The task calls for an exact copy of the records, without any images.

- _AVAILABLE RECORDS_
————————
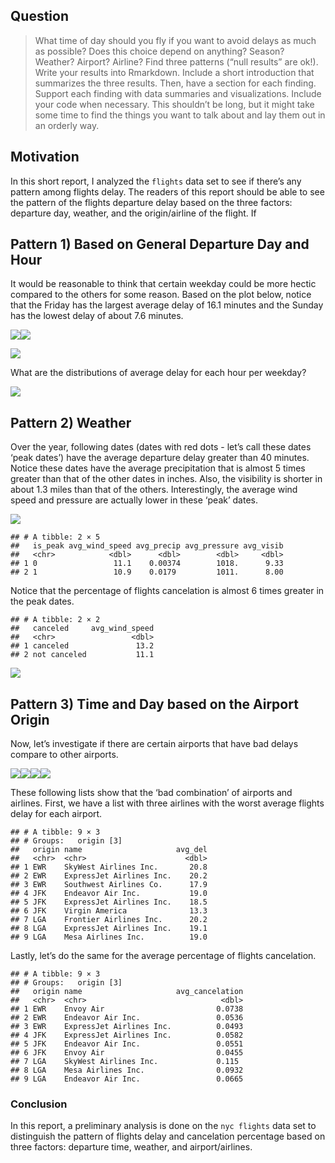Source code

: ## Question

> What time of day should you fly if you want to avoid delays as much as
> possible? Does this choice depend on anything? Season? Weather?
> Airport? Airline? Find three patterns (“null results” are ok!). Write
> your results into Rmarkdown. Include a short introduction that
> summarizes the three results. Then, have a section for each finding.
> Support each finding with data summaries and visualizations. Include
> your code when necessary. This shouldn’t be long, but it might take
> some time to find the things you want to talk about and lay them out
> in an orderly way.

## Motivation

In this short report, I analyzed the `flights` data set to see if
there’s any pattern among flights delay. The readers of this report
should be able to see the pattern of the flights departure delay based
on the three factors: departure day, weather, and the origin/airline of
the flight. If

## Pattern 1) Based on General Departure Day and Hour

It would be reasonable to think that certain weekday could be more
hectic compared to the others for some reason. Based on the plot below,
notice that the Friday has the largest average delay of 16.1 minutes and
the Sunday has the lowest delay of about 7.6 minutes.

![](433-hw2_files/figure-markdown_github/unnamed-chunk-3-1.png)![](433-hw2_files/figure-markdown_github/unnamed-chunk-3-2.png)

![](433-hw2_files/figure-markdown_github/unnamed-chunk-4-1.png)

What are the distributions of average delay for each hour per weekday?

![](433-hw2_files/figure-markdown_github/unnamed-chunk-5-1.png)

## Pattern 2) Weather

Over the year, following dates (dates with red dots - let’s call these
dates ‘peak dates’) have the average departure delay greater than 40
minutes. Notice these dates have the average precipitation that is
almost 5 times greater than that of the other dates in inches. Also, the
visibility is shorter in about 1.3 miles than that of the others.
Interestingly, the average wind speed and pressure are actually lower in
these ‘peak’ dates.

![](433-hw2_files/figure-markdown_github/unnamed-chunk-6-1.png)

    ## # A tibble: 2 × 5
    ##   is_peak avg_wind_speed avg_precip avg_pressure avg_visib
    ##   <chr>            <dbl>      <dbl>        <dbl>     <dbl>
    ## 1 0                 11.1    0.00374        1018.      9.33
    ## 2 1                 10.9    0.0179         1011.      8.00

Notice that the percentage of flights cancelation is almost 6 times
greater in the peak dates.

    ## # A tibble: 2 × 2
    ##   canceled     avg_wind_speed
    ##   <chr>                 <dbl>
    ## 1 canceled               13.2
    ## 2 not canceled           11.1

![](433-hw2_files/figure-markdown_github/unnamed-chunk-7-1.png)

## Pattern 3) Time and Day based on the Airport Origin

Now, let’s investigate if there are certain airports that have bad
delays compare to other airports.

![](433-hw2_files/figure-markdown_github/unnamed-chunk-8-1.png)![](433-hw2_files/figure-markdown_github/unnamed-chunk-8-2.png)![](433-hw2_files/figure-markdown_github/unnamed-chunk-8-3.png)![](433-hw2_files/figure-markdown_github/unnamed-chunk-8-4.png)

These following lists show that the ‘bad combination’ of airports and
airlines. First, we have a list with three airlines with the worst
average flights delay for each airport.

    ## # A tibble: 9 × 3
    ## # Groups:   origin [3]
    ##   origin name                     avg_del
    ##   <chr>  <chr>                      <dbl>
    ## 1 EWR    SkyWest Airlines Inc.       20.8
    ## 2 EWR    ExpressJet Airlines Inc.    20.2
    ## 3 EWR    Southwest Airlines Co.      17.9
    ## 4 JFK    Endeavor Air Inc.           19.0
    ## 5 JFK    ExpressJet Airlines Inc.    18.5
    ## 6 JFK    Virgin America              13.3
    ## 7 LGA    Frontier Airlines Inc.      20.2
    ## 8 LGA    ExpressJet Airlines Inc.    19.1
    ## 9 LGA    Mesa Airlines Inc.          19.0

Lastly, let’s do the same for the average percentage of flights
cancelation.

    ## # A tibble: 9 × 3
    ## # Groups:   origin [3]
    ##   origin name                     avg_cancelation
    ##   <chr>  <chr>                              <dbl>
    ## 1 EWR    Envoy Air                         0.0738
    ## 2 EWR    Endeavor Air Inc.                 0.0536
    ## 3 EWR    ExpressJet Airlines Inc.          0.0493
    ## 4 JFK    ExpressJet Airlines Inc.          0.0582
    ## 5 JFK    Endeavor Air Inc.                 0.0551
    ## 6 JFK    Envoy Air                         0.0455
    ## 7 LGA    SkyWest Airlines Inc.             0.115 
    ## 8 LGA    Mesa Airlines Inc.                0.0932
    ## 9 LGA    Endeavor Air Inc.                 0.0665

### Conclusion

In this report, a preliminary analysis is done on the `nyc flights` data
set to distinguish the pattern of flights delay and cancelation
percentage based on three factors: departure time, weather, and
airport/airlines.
————————
- _RESULT_
Source code

: ## Question

> What time of day should you fly if you want to avoid delays as much as
> possible? Does this choice depend on anything? Season? Weather?
> Airport? Airline? Find three patterns (“null results” are ok!). Write
> your results into Rmarkdown. Include a short introduction that
> summarizes the three results. Then, have a section for each finding.
> Support each finding with data summaries and visualizations. Include
> your code when necessary. This shouldn’t be long, but it might take
> some time to find the things you want to talk about and lay them out
> in an orderly way.

## Motivation

In this short report, I analyzed the `flights` data set to see if
there’s any pattern among flights delay. The readers of this report
should be able to see the pattern of the flights departure delay based
on the three factors: departure day, weather, and the origin/airline of
the flight. If

## Pattern 1) Based on General Departure Day and Hour

It would be reasonable to think that certain weekday could be more
hectic compared to the others for some reason. Based on the plot below,
notice that the Friday has the largest average delay of 16.1 minutes and
the Sunday has the lowest delay of about 7.6 minutes.

![](433-hw2_files/figure-markdown_github/unnamed-chunk-3-1.png)![](433-hw2_files/figure-markdown_github/unnamed-chunk-3-2.png)

![](433-hw2_files/figure-markdown_github/unnamed-chunk-4-1.png)

What are the distributions of average delay for each hour per weekday?

![](433-hw2_files/figure-markdown_github/unnamed-chunk-5-1.png)

## Pattern 2) Weather

Over the year, following dates (dates with red dots - let’s call these
dates ‘peak dates’) have the average departure delay greater than 40
minutes. Notice these dates have the average precipitation that is
almost 5 times greater than that of the other dates in inches. Also, the
visibility is shorter in about 1.3 miles than that of the others.
Interestingly, the average wind speed and pressure are actually lower in
these ‘peak’ dates.

![](433-hw2_files/figure-markdown_github/unnamed-chunk-6-1.png)

    ## # A tibble: 2 × 5
    ##   is_peak avg_wind_speed avg_precip avg_pressure avg_visib
    ##   <chr>            <dbl>      <dbl>        <dbl>     <dbl>
    ## 1 0                 11.1    0.00374        1018.      9.33
    ## 2 1                 10.9    0.0179         1011.      8.00

Notice that the percentage of flights cancelation is almost 6 times
greater in the peak dates.

    ## # A tibble: 2 × 2
    ##   canceled     avg_wind_speed
    ##   <chr>                 <dbl>
    ## 1 canceled               13.2
    ## 2 not canceled           11.1

![](433-hw2_files/figure-markdown_github/unnamed-chunk-7-1.png)

## Pattern 3) Time and Day based on the Airport Origin

Now, let’s investigate if there are certain airports that have bad
delays compare to other airports.

![](433-hw2_files/figure-markdown_github/unnamed-chunk-8-1.png)![](433-hw2_files/figure-markdown_github/unnamed-chunk-8-2.png)![](433-hw2_files/figure-markdown_github/unnamed-chunk-8-3.png)![](433-hw2_files/figure-markdown_github/unnamed-chunk-8-4.png)

These following lists show that the ‘bad combination’ of airports and
airlines. First, we have a list with three airlines with the worst
average flights delay for each airport.

    ## # A tibble: 9 × 3
    ## # Groups:   origin [3]
    ##   origin name                     avg_del
    ##   <chr>  <chr>                      <dbl>
    ## 1 EWR    SkyWest Airlines Inc.       20.8
    ## 2 EWR    ExpressJet Airlines Inc.    20.2
    ## 3 EWR    Southwest Airlines Co.      17.9
    ## 4 JFK    Endeavor Air Inc.           19.0
    ## 5 JFK    ExpressJet Airlines Inc.    18.5
    ## 6 JFK    Virgin America              13.3
    ## 7 LGA    Frontier Airlines Inc.      20.2
    ## 8 LGA    ExpressJet Airlines Inc.    19.1
    ## 9 LGA    Mesa Airlines Inc.          19.0

Lastly, let’s do the same for the average percentage of flights
cancelation.

    ## # A tibble: 9 × 3
    ## # Groups:   origin [3]
    ##   origin name                     avg_cancelation
    ##   <chr>  <chr>                              <dbl>
    ## 1 EWR    Envoy Air                         0.0738
    ## 2 EWR    Endeavor Air Inc.                 0.0536
    ## 3 EWR    ExpressJet Airlines Inc.          0.0493
    ## 4 JFK    ExpressJet Airlines Inc.          0.0582
    ## 5 JFK    Endeavor Air Inc.                 0.0551
    ## 6 JFK    Envoy Air                         0.0455
    ## 7 LGA    SkyWest Airlines Inc.             0.115 
    ## 8 LGA    Mesa Airlines Inc.                0.0932
    ## 9 LGA    Endeavor Air Inc.                 0.0665

### Conclusion

In this report, a preliminary analysis is done on the `nyc flights` data
set to distinguish the pattern of flights delay and cancelation
percentage based on three factors: departure time, weather, and
airport/airlines.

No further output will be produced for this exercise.